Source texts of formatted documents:
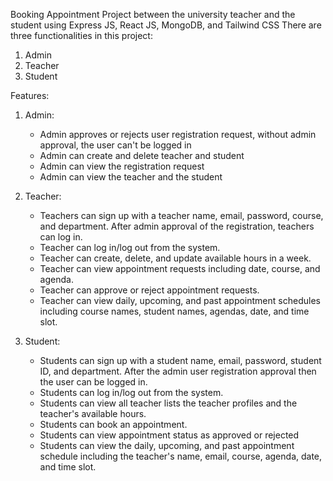 Booking Appointment Project between the university teacher and the student using Express JS, React JS, MongoDB, and Tailwind CSS
There are three functionalities in this project:
1. Admin
2. Teacher
3. Student

Features: 

1. Admin:
	- Admin approves or rejects user registration request, without admin approval, the user can't be logged in
	- Admin can create and delete teacher and student
	- Admin can view the registration request
	- Admin can view the teacher and the student


2. Teacher:
	- Teachers can sign up with a teacher name, email, password, course, and department. After admin approval of the registration, teachers can log in. 
	- Teacher can log in/log out from the system.
	- Teacher can create, delete, and update available hours in a week.
	- Teacher can view appointment requests including date, course, and agenda.
	- Teacher can approve or reject appointment requests.
	- Teacher can view daily, upcoming, and past appointment schedules including course names, student names, agendas, date, and time slot.


3. Student:
	- Students can sign up with a student name, email, password, student ID, and department. After the admin user registration approval then the user can be logged in.
	- Students can log in/log out from the system.
	- Students can view all teacher lists the teacher profiles and the teacher's available hours.
	- Students can book an appointment.
	- Students can view appointment status as approved or rejected
	- Students can view the daily, upcoming, and past appointment schedule including the teacher's name, email, course, agenda, date, and time slot.
	
	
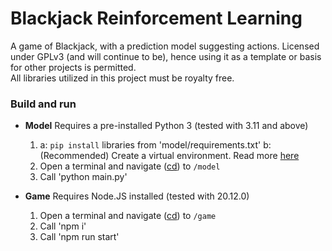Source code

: # Blackjack Reinforcement Learning
A game of Blackjack, with a prediction model suggesting actions.
Licensed under GPLv3 (and will continue to be), hence using it as a template or basis for other projects is permitted. </br>
All libraries utilized in this project must be royalty free.

### **Build and run**
- **Model**
    Requires a pre-installed Python 3 (tested with 3.11 and above)
    1.  a: `pip install` libraries from 'model/requirements.txt'
        b: (Recommended) Create a virtual environment. Read more [here](https://docs.python.org/3/library/venv.html)
    2.  Open a terminal and navigate (<u>cd</u>) to `/model`
    3.  Call 'python main.py'

- **Game**
    Requires Node.JS installed (tested with 20.12.0)
    1. Open a terminal and navigate (<u>cd</u>) to `/game`
    2. Call 'npm i'
    3. Call 'npm run start'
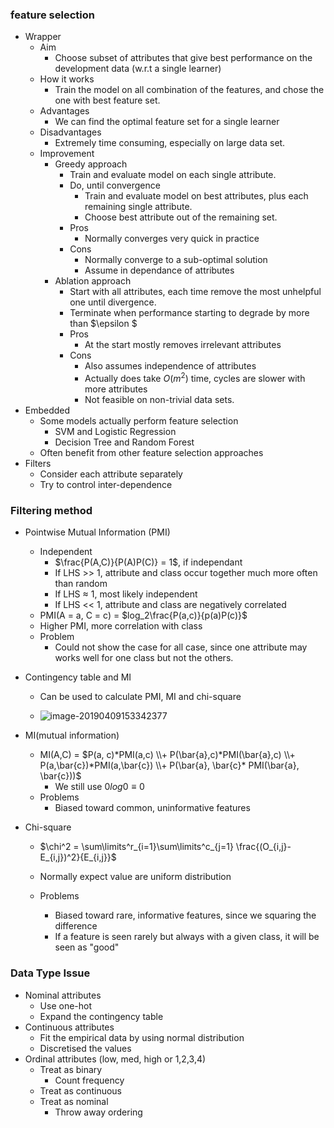 ### feature selection

- Wrapper
  - Aim
    - Choose subset of attributes that give best performance on the development data (w.r.t a single learner)
  - How it works
    - Train the model on all combination of the features, and chose the one with best feature set.
  - Advantages
    - We can find the optimal feature set for a single learner
  - Disadvantages
    - Extremely time consuming, especially on large data set.
  - Improvement
    - Greedy approach
      - Train and evaluate model on each single attribute.
      - Do, until convergence
        - Train and evaluate model on best attributes, plus each remaining single attribute.
        - Choose best attribute out of the remaining set.
      - Pros
        - Normally converges very quick in practice
      - Cons
        - Normally converge to a sub-optimal solution
        - Assume in dependance of attributes
    - Ablation approach
      - Start with all attributes, each time remove the most unhelpful one until divergence.
      - Terminate when performance starting to degrade by more than $\epsilon $
      - Pros
        - At the start mostly removes irrelevant attributes
      - Cons
        - Also assumes independence of attributes
        - Actually does take $O(m^2)$ time, cycles are slower with more attributes
        - Not feasible on non-trivial data sets.
- Embedded
  - Some models actually perform feature selection
    - SVM and Logistic Regression
    - Decision Tree and Random Forest
  - Often benefit from other feature selection approaches
- Filters
  - Consider each attribute separately
  - Try to control inter-dependence



### Filtering method

- Pointwise Mutual Information (PMI)

  - Independent
    - $\frac{P(A,C)}{P(A)P(C)} = 1$, if independant
    - If LHS >> 1, attribute and class occur together much more often than random
    - If LHS $\approx$ 1, most likely independent
    - If LHS << 1,  attribute and class are negatively correlated
  - PMI(A = a, C = c) = $log_2\frac{P(a,c)}{p(a)P(c)}$ 
  - Higher PMI, more correlation with class
  - Problem
    - Could not show the case for all case, since one attribute may works well for one class but not the others.

- Contingency table and MI

  - Can be used to calculate PMI, MI and chi-square

  - ![image-20190409153342377](assets/image-20190409153342377.png)

    

- MI(mutual information)

  - MI(A,C) = $P(a, c)*PMI(a,c) \\+ P(\bar{a},c)*PMI(\bar{a},c) \\+ P(a,\bar{c})*PMI(a,\bar{c}) \\+ P(\bar{a}, \bar{c}* PMI(\bar{a}, \bar{c}))$ 
    - We still use $0log0 \equiv 0​$
  - Problems
    - Biased toward common, uninformative features

- Chi-square

  - $\chi^2 = \sum\limits^r_{i=1}\sum\limits^c_{j=1} \frac{(O_{i,j}-E_{i,j})^2}{E_{i,j}}$

  - Normally expect value are uniform distribution

  - Problems

    - Biased toward rare, informative features, since we squaring the difference
    - If a feature is seen rarely but always with a given class, it will be seen as "good"

    

### Data Type Issue

- Nominal attributes
  - Use one-hot
  - Expand the contingency table
- Continuous attributes
  - Fit the empirical data by using normal distribution
  - Discretised the values
- Ordinal attributes (low, med, high or 1,2,3,4)
  - Treat as binary
    - Count frequency
  - Treat as continuous
  - Treat as nominal
    - Throw away ordering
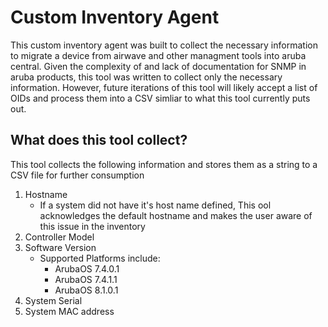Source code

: # Custom Inventory Agent
This custom inventory agent was built to collect the necessary information to migrate a device from airwave and other 
managment tools into aruba central. Given the complexity of and lack of documentation for SNMP in aruba products, this 
tool was written to collect only the necessary information. However, future iterations of this tool will likely accept 
a list of OIDs and process them into a CSV simliar to what this tool currently puts out.

## What does this tool collect?
This tool collects the following information and stores them as a string to 
a CSV file for further consumption
1. Hostname
    * If a system did not have it's host name defined, This ool acknowledges the
      default hostname and makes the user aware of this issue in the inventory
2. Controller Model
3. Software Version
    * Supported Platforms include:
        * ArubaOS 7.4.0.1
        * ArubaOS 7.4.1.1
        * ArubaOS 8.1.0.1
4. System Serial
5. System MAC address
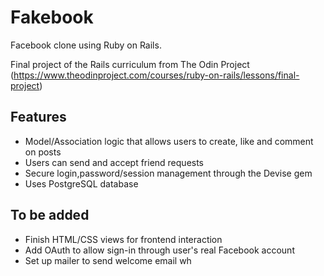 # Fakebook

Facebook clone using Ruby on Rails.

Final project of the Rails curriculum from The Odin Project (https://www.theodinproject.com/courses/ruby-on-rails/lessons/final-project)

## Features

- Model/Association logic that allows users to create, like and comment on posts
- Users can send and accept friend requests
- Secure login,password/session management through the Devise gem
- Uses PostgreSQL database

## To be added

- Finish HTML/CSS views for frontend interaction
- Add OAuth to allow sign-in through user's real Facebook account
- Set up mailer to send welcome email wh
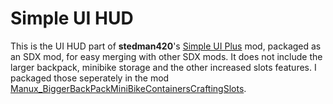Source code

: <!--Read this in github to have all the visuals and formatting: https://github.com/manux32/7dtdSdxMods/tree/master/Manux_SimpleUI_HUD-->
# Simple UI HUD

This is the UI HUD part of **stedman420**'s [Simple UI Plus](https://7daystodie.com/forums/showthread.php?67506-Simple-UI-Plus) mod, packaged as an SDX mod, for easy merging with other SDX mods.
It does not include the larger backpack, minibike storage and the other increased slots features. I packaged those seperately in the mod [Manux_BiggerBackPackMiniBikeContainersCraftingSlots](../Manux_BiggerBackPackMiniBikeContainersCraftingSlots).
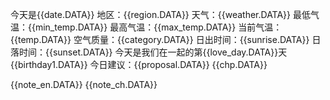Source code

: 今天是{{date.DATA}}
地区：{{region.DATA}} 
天气：{{weather.DATA}} 
最低气温：{{min_temp.DATA}} 
最高气温：{{max_temp.DATA}} 
当前气温：{{temp.DATA}} 
空气质量：{{category.DATA}} 
日出时间：{{sunrise.DATA}} 
日落时间：{{sunset.DATA}} 
今天是我们在一起的第{{love_day.DATA}}天 
{{birthday1.DATA}} 
今日建议：{{proposal.DATA}}
{{chp.DATA}}

{{note_en.DATA}} 
{{note_ch.DATA}}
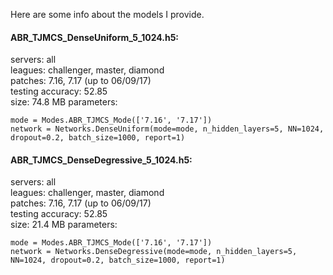 Here are some info about the models I provide.

#### ABR_TJMCS_DenseUniform_5_1024.h5: 
servers: all  
leagues: challenger, master, diamond  
patches: 7.16, 7.17 (up to 06/09/17)  
testing accuracy: 52.85  
size: 74.8 MB
parameters:  

    mode = Modes.ABR_TJMCS_Mode(['7.16', '7.17'])
    network = Networks.DenseUniform(mode=mode, n_hidden_layers=5, NN=1024, dropout=0.2, batch_size=1000, report=1)


#### ABR_TJMCS_DenseDegressive_5_1024.h5: 
servers: all  
leagues: challenger, master, diamond  
patches: 7.16, 7.17 (up to 06/09/17)  
testing accuracy: 52.85  
size: 21.4 MB
parameters:  

    mode = Modes.ABR_TJMCS_Mode(['7.16', '7.17'])
    network = Networks.DenseDegressive(mode=mode, n_hidden_layers=5, NN=1024, dropout=0.2, batch_size=1000, report=1)
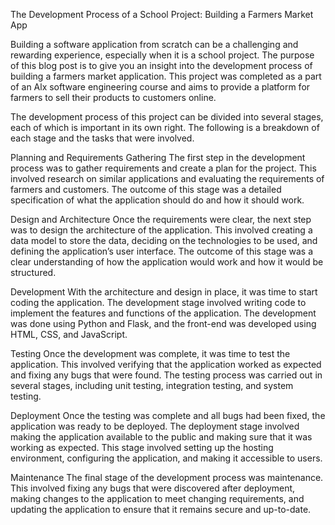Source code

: The Development Process of a School Project: Building a Farmers Market App

Building a software application from scratch can be a challenging and rewarding experience, especially when it is a school project. The purpose of this blog post is to give you an insight into the development process of building a farmers market application. This project was completed as a part of an Alx software engineering course and aims to provide a platform for farmers to sell their products to customers online.

The development process of this project can be divided into several stages, each of which is important in its own right. The following is a breakdown of each stage and the tasks that were involved.

Planning and Requirements Gathering
The first step in the development process was to gather requirements and create a plan for the project. This involved research on similar applications and evaluating the requirements of farmers and customers. The outcome of this stage was a detailed specification of what the application should do and how it should work.

Design and Architecture
Once the requirements were clear, the next step was to design the architecture of the application. This involved creating a data model to store the data, deciding on the technologies to be used, and defining the application’s user interface. The outcome of this stage was a clear understanding of how the application would work and how it would be structured.

Development
With the architecture and design in place, it was time to start coding the application. The development stage involved writing code to implement the features and functions of the application. The development was done using Python and Flask, and the front-end was developed using HTML, CSS, and JavaScript.

Testing
Once the development was complete, it was time to test the application. This involved verifying that the application worked as expected and fixing any bugs that were found. The testing process was carried out in several stages, including unit testing, integration testing, and system testing.

Deployment
Once the testing was complete and all bugs had been fixed, the application was ready to be deployed. The deployment stage involved making the application available to the public and making sure that it was working as expected. This stage involved setting up the hosting environment, configuring the application, and making it accessible to users.

Maintenance
The final stage of the development process was maintenance. This involved fixing any bugs that were discovered after deployment, making changes to the application to meet changing requirements, and updating the application to ensure that it remains secure and up-to-date.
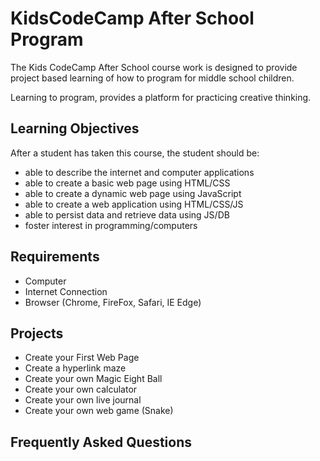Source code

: # KidsCodeCamp After School Program

The Kids CodeCamp After School course work is designed to provide project based learning of how to program for middle school children.

Learning to program, provides a platform for practicing creative thinking.

## Learning Objectives

After a student has taken this course, the student should be:

* able to describe the internet and computer applications
* able to create a basic web page using HTML/CSS
* able to create a dynamic web page using JavaScript
* able to create a web application using HTML/CSS/JS
* able to persist data and retrieve data using JS/DB
* foster interest in programming/computers

## Requirements

* Computer
* Internet Connection
* Browser (Chrome, FireFox, Safari, IE Edge)

## Projects

* Create your First Web Page
* Create a hyperlink maze
* Create your own Magic Eight Ball
* Create your own calculator
* Create your own live journal
* Create your own web game (Snake)

## Frequently Asked Questions

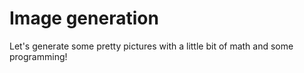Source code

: # Image generation

  Let's generate some pretty pictures with a little bit of math and some programming!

*EXERCISE OBJECTIVE:* Lines holding the word "them": say how many there are in the data, and nothing more.

*OUTPUT OF THE EXERCISE:* 2